Dataset entries:
____
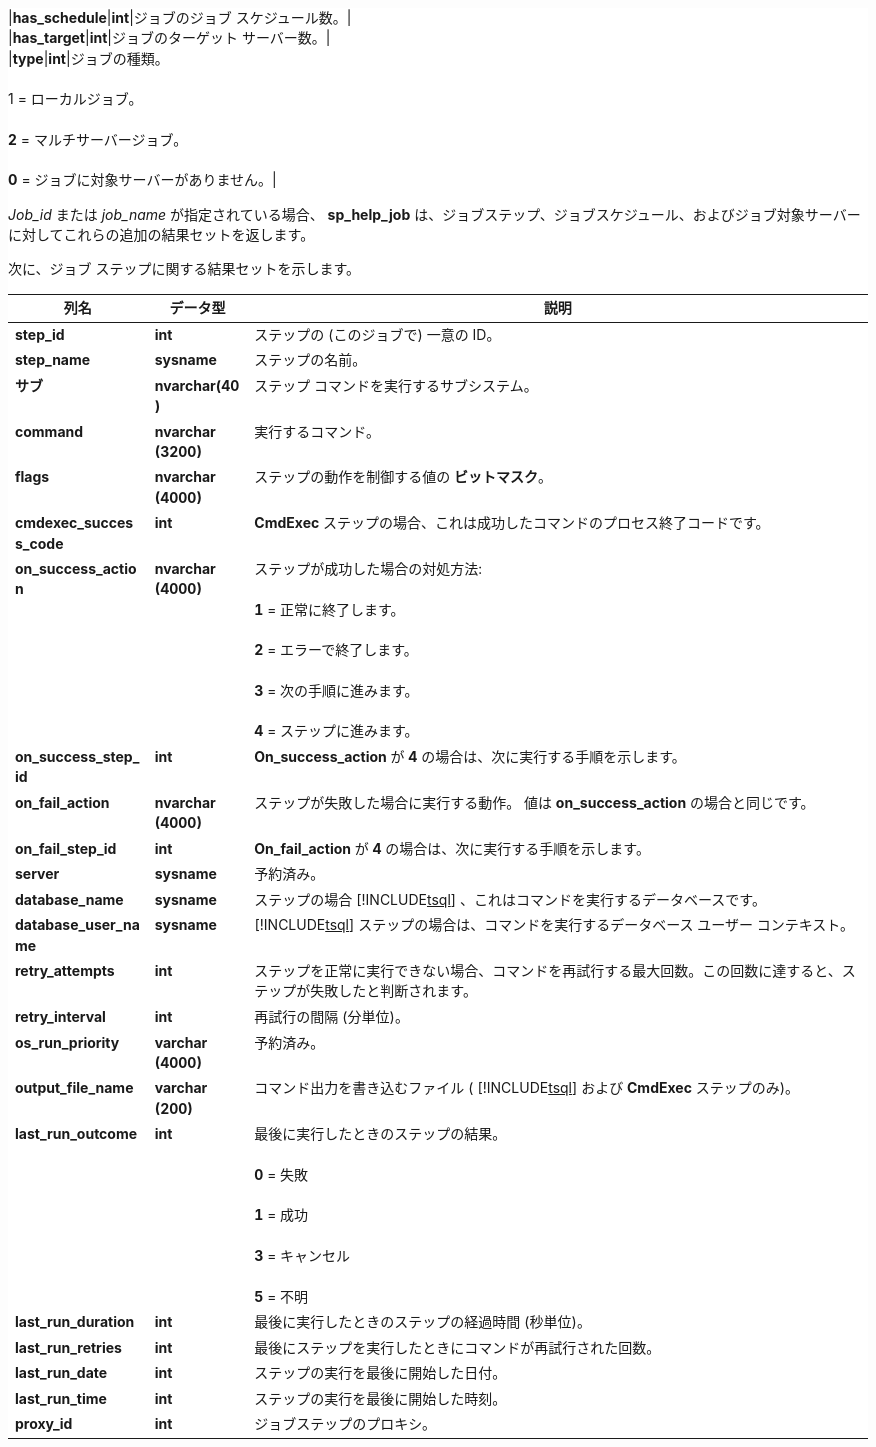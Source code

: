 |**has_schedule**|**int**|ジョブのジョブ スケジュール数。|  
|**has_target**|**int**|ジョブのターゲット サーバー数。|  
|**type**|**int**|ジョブの種類。<br /><br /> 1 = ローカルジョブ。<br /><br /> **2** = マルチサーバージョブ。<br /><br /> **0** = ジョブに対象サーバーがありません。|  
  
 *Job_id* または *job_name* が指定されている場合、 **sp_help_job** は、ジョブステップ、ジョブスケジュール、およびジョブ対象サーバーに対してこれらの追加の結果セットを返します。  
  
 次に、ジョブ ステップに関する結果セットを示します。  
  
|列名|データ型|説明|  
|-----------------|---------------|-----------------|  
|**step_id**|**int**|ステップの (このジョブで) 一意の ID。|  
|**step_name**|**sysname**|ステップの名前。|  
|**サブ**|**nvarchar(40)**|ステップ コマンドを実行するサブシステム。|  
|**command**|**nvarchar (3200)**|実行するコマンド。|  
|**flags**|**nvarchar (4000)**|ステップの動作を制御する値の **ビットマスク**。|  
|**cmdexec_success_code**|**int**|**CmdExec** ステップの場合、これは成功したコマンドのプロセス終了コードです。|  
|**on_success_action**|**nvarchar (4000)**|ステップが成功した場合の対処方法:<br /><br /> **1** = 正常に終了します。<br /><br /> **2** = エラーで終了します。<br /><br /> **3** = 次の手順に進みます。<br /><br /> **4** = ステップに進みます。|  
|**on_success_step_id**|**int**|**On_success_action** が **4** の場合は、次に実行する手順を示します。|  
|**on_fail_action**|**nvarchar (4000)**|ステップが失敗した場合に実行する動作。 値は **on_success_action** の場合と同じです。|  
|**on_fail_step_id**|**int**|**On_fail_action** が **4** の場合は、次に実行する手順を示します。|  
|**server**|**sysname**|予約済み。|  
|**database_name**|**sysname**|ステップの場合 [!INCLUDE[tsql](../../includes/tsql-md.md)] 、これはコマンドを実行するデータベースです。|  
|**database_user_name**|**sysname**|[!INCLUDE[tsql](../../includes/tsql-md.md)] ステップの場合は、コマンドを実行するデータベース ユーザー コンテキスト。|  
|**retry_attempts**|**int**|ステップを正常に実行できない場合、コマンドを再試行する最大回数。この回数に達すると、ステップが失敗したと判断されます。|  
|**retry_interval**|**int**|再試行の間隔 (分単位)。|  
|**os_run_priority**|**varchar (4000)**|予約済み。|  
|**output_file_name**|**varchar (200)**|コマンド出力を書き込むファイル ( [!INCLUDE[tsql](../../includes/tsql-md.md)] および **CmdExec** ステップのみ)。|  
|**last_run_outcome**|**int**|最後に実行したときのステップの結果。<br /><br /> **0** = 失敗<br /><br /> **1** = 成功<br /><br /> **3** = キャンセル<br /><br /> **5** = 不明|  
|**last_run_duration**|**int**|最後に実行したときのステップの経過時間 (秒単位)。|  
|**last_run_retries**|**int**|最後にステップを実行したときにコマンドが再試行された回数。|  
|**last_run_date**|**int**|ステップの実行を最後に開始した日付。|  
|**last_run_time**|**int**|ステップの実行を最後に開始した時刻。|  
|**proxy_id**|**int**|ジョブステップのプロキシ。|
____
Requirement: Each line in the data that holds the string "nvarchar" must be returned.

Solution below:
|**サブ**|**nvarchar(40)**|ステップ コマンドを実行するサブシステム。|  
|**command**|**nvarchar (3200)**|実行するコマンド。|  
|**flags**|**nvarchar (4000)**|ステップの動作を制御する値の **ビットマスク**。|  
|**on_success_action**|**nvarchar (4000)**|ステップが成功した場合の対処方法:<br /><br /> **1** = 正常に終了します。<br /><br /> **2** = エラーで終了します。<br /><br /> **3** = 次の手順に進みます。<br /><br /> **4** = ステップに進みます。|  
|**on_fail_action**|**nvarchar (4000)**|ステップが失敗した場合に実行する動作。 値は **on_success_action** の場合と同じです。|  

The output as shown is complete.